— YOUR TASK —
Provide again, from the entries below, every line from the one containing "### Some Examples of components" through the one containing "- Carousels, galleries etc.", exactly as written, and no other line.

— DATA FOR THIS EXERCISE —
■ ■ ■

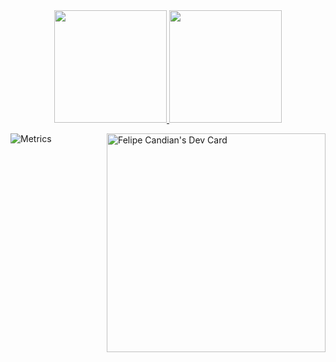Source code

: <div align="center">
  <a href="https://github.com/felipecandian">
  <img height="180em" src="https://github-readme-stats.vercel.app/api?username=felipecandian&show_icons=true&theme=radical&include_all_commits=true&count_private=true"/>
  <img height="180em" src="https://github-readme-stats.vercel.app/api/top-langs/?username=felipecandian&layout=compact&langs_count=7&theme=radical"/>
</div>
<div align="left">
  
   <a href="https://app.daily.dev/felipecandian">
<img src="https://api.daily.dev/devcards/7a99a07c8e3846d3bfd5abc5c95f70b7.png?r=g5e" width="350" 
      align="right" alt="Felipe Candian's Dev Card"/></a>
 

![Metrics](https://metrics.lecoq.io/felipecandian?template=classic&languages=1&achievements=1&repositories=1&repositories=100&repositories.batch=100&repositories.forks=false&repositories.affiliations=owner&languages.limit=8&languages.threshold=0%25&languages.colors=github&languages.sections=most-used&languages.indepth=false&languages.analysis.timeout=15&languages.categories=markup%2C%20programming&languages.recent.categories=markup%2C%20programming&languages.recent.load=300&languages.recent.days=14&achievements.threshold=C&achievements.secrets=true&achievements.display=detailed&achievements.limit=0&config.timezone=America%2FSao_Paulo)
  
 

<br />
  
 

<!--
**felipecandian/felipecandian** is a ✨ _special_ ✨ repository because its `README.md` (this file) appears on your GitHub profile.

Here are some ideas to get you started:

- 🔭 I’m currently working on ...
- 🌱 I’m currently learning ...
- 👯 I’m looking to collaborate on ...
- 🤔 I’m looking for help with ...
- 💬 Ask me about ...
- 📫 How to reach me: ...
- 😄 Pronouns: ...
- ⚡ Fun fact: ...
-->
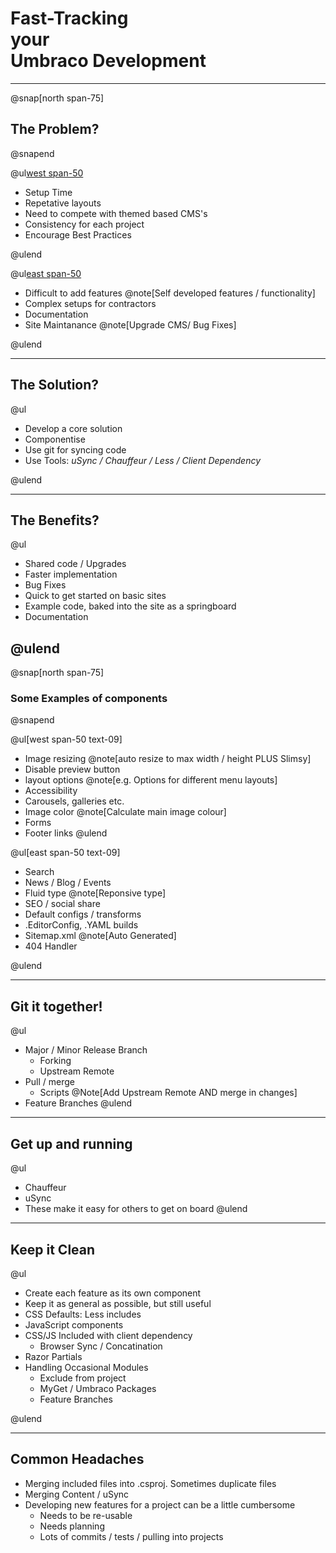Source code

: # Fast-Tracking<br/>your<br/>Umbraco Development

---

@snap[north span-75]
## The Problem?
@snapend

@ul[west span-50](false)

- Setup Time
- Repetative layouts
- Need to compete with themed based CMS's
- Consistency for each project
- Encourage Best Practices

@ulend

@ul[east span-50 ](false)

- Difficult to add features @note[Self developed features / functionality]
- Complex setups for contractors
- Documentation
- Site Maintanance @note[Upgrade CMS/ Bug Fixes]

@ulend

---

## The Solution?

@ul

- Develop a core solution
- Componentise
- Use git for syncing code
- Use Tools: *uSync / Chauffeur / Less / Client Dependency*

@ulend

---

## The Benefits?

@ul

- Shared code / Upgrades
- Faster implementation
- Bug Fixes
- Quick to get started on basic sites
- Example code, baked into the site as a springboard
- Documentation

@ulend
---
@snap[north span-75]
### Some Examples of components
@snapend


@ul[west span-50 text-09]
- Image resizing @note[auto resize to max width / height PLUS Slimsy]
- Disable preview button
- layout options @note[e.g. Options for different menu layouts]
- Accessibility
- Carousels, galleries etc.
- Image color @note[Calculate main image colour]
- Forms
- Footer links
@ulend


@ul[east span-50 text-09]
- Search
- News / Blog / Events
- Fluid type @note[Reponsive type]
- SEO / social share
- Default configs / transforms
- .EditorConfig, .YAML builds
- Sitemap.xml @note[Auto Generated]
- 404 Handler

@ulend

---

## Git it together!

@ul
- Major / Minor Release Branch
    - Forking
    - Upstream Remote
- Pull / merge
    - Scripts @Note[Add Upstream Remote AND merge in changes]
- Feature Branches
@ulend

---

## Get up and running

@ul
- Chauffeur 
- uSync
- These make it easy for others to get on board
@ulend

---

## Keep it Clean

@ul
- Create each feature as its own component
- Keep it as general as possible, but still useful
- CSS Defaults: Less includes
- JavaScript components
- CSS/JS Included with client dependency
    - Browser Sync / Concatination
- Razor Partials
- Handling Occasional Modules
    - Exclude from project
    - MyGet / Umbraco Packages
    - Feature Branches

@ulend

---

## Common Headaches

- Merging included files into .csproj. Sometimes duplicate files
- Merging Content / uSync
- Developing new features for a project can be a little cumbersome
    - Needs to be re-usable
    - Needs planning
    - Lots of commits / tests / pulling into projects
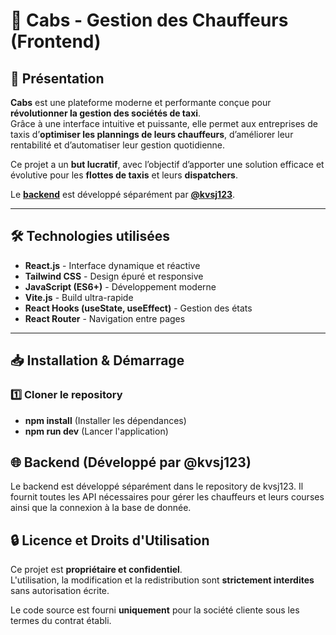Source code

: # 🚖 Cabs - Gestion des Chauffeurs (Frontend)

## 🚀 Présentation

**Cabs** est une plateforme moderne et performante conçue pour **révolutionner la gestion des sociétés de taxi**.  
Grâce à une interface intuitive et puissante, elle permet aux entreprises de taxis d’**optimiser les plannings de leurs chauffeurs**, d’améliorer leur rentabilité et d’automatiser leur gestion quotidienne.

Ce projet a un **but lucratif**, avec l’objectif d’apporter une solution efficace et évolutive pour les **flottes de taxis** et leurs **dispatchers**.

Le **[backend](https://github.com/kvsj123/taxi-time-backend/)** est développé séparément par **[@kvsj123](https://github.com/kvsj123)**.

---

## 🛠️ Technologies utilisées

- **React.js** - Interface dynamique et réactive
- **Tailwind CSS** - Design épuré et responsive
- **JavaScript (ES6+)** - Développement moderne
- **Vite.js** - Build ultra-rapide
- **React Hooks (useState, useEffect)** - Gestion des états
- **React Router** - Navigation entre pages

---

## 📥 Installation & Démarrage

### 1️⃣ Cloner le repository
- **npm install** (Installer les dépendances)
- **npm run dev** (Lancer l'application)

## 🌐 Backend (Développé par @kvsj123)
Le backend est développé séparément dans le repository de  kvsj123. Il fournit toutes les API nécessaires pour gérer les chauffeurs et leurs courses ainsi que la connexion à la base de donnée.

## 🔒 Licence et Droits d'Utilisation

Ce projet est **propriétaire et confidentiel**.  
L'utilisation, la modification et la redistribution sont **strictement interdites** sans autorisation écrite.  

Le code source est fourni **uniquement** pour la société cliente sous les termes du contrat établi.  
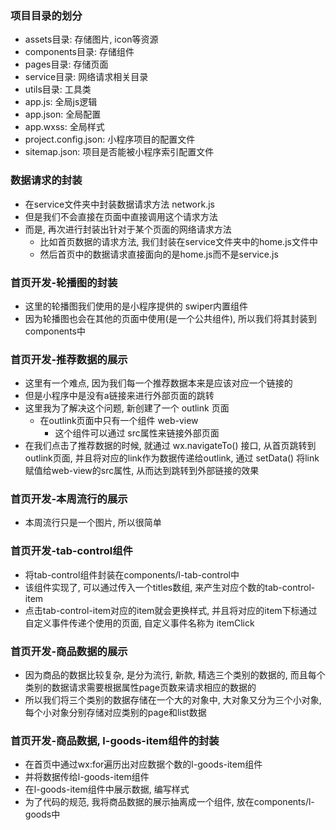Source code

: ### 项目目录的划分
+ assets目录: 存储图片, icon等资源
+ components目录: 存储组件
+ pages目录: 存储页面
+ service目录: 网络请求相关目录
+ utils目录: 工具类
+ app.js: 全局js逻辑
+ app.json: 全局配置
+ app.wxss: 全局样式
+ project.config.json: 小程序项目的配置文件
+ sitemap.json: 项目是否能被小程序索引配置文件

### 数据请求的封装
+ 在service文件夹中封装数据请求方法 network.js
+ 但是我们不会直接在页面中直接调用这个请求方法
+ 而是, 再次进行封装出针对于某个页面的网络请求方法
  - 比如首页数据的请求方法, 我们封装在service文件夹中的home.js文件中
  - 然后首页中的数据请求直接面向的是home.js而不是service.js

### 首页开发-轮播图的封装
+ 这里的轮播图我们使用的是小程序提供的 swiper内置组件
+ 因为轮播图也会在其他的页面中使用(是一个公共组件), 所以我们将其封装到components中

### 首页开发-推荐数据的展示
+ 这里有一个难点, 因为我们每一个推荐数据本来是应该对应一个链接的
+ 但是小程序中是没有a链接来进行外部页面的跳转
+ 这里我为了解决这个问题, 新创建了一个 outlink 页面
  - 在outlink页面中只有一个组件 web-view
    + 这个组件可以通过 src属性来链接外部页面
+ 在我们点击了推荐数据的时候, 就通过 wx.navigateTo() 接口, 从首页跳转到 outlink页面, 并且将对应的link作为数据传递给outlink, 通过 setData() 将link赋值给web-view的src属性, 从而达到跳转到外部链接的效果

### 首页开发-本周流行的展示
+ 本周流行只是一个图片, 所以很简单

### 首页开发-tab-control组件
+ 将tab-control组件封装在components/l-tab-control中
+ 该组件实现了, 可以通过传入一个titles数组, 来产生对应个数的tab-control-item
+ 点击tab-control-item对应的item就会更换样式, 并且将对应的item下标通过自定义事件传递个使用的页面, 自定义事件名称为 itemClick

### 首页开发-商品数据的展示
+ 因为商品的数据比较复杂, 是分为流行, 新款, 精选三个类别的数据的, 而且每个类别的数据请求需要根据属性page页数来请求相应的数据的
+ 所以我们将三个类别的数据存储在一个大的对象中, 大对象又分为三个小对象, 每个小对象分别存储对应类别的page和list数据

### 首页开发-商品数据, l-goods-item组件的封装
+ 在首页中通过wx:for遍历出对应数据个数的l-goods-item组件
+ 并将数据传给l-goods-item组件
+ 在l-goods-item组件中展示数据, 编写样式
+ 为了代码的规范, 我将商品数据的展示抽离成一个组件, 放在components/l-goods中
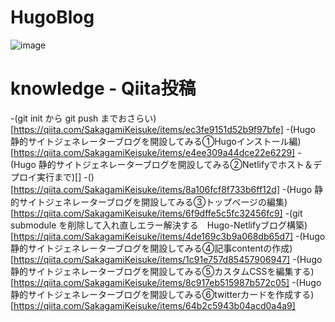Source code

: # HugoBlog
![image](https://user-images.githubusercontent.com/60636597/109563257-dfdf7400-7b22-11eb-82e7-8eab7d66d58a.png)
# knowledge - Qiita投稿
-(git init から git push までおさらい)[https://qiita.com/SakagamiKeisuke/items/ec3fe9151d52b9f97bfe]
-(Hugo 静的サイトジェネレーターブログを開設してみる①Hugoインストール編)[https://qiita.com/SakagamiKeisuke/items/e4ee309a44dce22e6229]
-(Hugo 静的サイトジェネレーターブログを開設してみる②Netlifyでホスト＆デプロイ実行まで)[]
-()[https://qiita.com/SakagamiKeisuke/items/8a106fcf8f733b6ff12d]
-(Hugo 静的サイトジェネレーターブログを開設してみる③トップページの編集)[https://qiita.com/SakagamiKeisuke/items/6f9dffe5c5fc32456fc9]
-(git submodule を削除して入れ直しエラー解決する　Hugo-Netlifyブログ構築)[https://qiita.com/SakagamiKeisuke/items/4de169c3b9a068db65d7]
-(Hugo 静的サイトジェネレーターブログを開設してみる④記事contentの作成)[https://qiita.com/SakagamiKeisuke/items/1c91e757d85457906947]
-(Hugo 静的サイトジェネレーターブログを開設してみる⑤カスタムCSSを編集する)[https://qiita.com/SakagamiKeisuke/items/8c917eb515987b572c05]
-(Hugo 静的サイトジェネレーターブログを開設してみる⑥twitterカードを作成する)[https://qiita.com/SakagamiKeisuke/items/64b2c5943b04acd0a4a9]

■ ■ ■

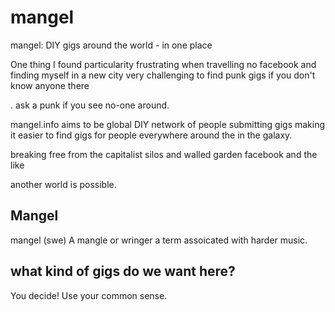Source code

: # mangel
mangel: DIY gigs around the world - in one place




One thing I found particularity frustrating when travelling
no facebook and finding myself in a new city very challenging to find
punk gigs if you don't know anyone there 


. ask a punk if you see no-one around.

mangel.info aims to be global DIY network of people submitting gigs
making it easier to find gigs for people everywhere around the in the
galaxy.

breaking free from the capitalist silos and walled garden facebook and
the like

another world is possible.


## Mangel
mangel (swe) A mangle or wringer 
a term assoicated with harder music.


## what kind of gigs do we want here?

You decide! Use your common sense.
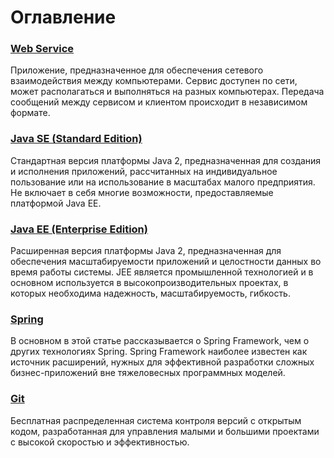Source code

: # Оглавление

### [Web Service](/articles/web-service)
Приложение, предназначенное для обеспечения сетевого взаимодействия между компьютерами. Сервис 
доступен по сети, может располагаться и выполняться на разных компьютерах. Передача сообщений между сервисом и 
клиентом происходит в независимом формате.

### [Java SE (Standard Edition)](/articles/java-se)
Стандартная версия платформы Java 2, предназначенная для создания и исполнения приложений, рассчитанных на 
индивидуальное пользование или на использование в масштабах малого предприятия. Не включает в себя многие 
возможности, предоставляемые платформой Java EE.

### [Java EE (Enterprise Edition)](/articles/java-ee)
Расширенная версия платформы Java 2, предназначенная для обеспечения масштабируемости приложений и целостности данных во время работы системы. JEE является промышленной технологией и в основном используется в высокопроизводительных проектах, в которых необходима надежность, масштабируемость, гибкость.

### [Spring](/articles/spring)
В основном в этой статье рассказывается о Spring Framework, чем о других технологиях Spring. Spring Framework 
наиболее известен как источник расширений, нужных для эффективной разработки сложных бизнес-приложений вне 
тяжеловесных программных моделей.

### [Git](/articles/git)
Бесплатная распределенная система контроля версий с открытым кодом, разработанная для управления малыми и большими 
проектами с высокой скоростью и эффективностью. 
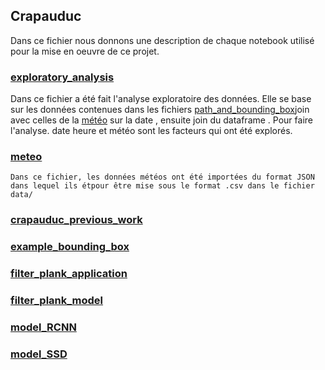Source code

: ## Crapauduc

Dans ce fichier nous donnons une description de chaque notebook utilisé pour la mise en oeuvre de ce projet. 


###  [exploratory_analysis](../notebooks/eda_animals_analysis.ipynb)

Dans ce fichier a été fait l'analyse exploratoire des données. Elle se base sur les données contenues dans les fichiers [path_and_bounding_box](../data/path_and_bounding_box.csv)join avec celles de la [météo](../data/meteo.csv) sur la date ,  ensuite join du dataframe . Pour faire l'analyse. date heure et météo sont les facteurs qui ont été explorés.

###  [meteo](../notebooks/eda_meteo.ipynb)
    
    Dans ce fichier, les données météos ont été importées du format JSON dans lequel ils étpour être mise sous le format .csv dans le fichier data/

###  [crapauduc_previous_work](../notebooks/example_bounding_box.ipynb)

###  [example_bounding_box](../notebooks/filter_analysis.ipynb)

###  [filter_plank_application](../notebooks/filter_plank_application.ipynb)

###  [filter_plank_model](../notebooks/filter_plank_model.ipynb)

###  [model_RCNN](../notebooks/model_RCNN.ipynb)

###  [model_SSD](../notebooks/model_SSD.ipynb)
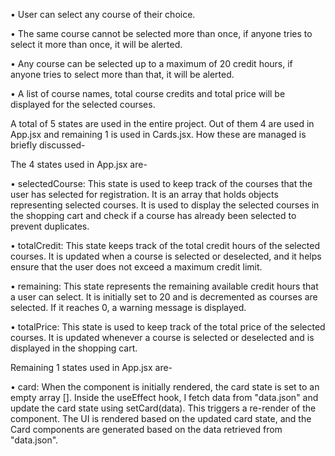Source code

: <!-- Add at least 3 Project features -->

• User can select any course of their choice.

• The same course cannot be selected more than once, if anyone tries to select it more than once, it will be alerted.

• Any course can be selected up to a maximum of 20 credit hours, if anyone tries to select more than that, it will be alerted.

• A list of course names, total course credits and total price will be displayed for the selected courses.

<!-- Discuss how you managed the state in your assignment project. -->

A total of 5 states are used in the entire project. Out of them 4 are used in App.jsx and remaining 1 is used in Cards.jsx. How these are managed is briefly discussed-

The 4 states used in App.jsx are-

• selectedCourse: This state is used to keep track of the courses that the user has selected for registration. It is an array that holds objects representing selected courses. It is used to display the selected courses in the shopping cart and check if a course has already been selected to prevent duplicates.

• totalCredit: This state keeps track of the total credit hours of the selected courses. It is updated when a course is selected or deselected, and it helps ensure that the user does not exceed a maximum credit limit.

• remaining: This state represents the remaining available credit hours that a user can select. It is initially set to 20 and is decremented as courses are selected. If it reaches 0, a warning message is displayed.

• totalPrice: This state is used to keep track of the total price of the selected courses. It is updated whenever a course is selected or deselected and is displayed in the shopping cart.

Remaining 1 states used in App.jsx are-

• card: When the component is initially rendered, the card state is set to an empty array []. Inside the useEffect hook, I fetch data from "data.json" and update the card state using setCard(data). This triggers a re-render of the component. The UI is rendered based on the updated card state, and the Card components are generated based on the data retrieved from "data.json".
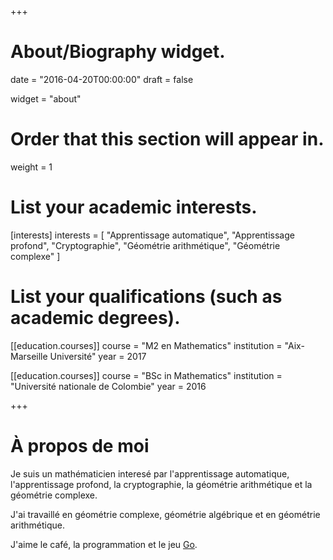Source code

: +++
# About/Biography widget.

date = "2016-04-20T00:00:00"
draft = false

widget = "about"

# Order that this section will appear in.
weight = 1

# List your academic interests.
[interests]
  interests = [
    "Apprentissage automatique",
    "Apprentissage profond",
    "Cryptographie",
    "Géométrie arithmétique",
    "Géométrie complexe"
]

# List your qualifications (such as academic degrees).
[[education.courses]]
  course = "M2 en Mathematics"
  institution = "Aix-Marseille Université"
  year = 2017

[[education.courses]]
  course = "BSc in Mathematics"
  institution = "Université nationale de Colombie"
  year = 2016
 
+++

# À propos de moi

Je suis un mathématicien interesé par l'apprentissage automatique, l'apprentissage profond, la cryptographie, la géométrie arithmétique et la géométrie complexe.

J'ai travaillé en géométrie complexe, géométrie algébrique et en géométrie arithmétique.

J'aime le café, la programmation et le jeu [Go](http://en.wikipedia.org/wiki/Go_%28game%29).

■ ■ ■

— TASK RESPONSE —
### Some Examples of components
@snapend


@ul[west span-50 text-09]
- Image resizing @note[auto resize to max width / height PLUS Slimsy]
- Disable preview button
- layout options @note[e.g. Options for different menu layouts]
- Accessibility
- Carousels, galleries etc.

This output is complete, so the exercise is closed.